- [YOUR ASSIGNMENT]: Each line below that contains the word "importance" must be copied.

- [RECORD EXCERPTS]:
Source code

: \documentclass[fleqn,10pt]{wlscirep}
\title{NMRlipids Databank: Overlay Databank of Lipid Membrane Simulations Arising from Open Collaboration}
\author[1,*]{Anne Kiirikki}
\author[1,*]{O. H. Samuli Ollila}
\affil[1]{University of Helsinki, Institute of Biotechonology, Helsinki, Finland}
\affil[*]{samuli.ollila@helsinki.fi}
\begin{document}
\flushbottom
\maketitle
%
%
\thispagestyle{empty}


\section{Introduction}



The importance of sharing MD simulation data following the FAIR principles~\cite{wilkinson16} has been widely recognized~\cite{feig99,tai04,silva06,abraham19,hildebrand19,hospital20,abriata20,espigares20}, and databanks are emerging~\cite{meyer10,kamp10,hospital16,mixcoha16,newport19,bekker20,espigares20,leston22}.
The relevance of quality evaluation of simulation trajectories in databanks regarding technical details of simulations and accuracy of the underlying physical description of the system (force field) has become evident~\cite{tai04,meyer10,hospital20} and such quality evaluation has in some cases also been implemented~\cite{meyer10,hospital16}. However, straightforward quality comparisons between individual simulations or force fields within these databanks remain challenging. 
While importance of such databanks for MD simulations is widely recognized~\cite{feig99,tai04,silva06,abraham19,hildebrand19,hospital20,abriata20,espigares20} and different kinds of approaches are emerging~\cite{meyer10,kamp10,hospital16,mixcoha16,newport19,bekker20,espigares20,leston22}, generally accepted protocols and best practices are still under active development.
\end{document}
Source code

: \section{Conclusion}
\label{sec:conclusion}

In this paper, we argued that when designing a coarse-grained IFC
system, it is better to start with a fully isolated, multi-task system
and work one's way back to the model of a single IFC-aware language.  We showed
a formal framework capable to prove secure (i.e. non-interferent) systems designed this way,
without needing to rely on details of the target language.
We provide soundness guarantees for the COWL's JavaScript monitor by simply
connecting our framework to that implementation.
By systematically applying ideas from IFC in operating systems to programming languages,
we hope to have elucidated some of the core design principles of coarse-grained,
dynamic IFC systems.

- [WRITTEN SOLUTION]:
The importance of sharing MD simulation data following the FAIR principles~\cite{wilkinson16} has been widely recognized~\cite{feig99,tai04,silva06,abraham19,hildebrand19,hospital20,abriata20,espigares20}, and databanks are emerging~\cite{meyer10,kamp10,hospital16,mixcoha16,newport19,bekker20,espigares20,leston22}.
While importance of such databanks for MD simulations is widely recognized~\cite{feig99,tai04,silva06,abraham19,hildebrand19,hospital20,abriata20,espigares20} and different kinds of approaches are emerging~\cite{meyer10,kamp10,hospital16,mixcoha16,newport19,bekker20,espigares20,leston22}, generally accepted protocols and best practices are still under active development.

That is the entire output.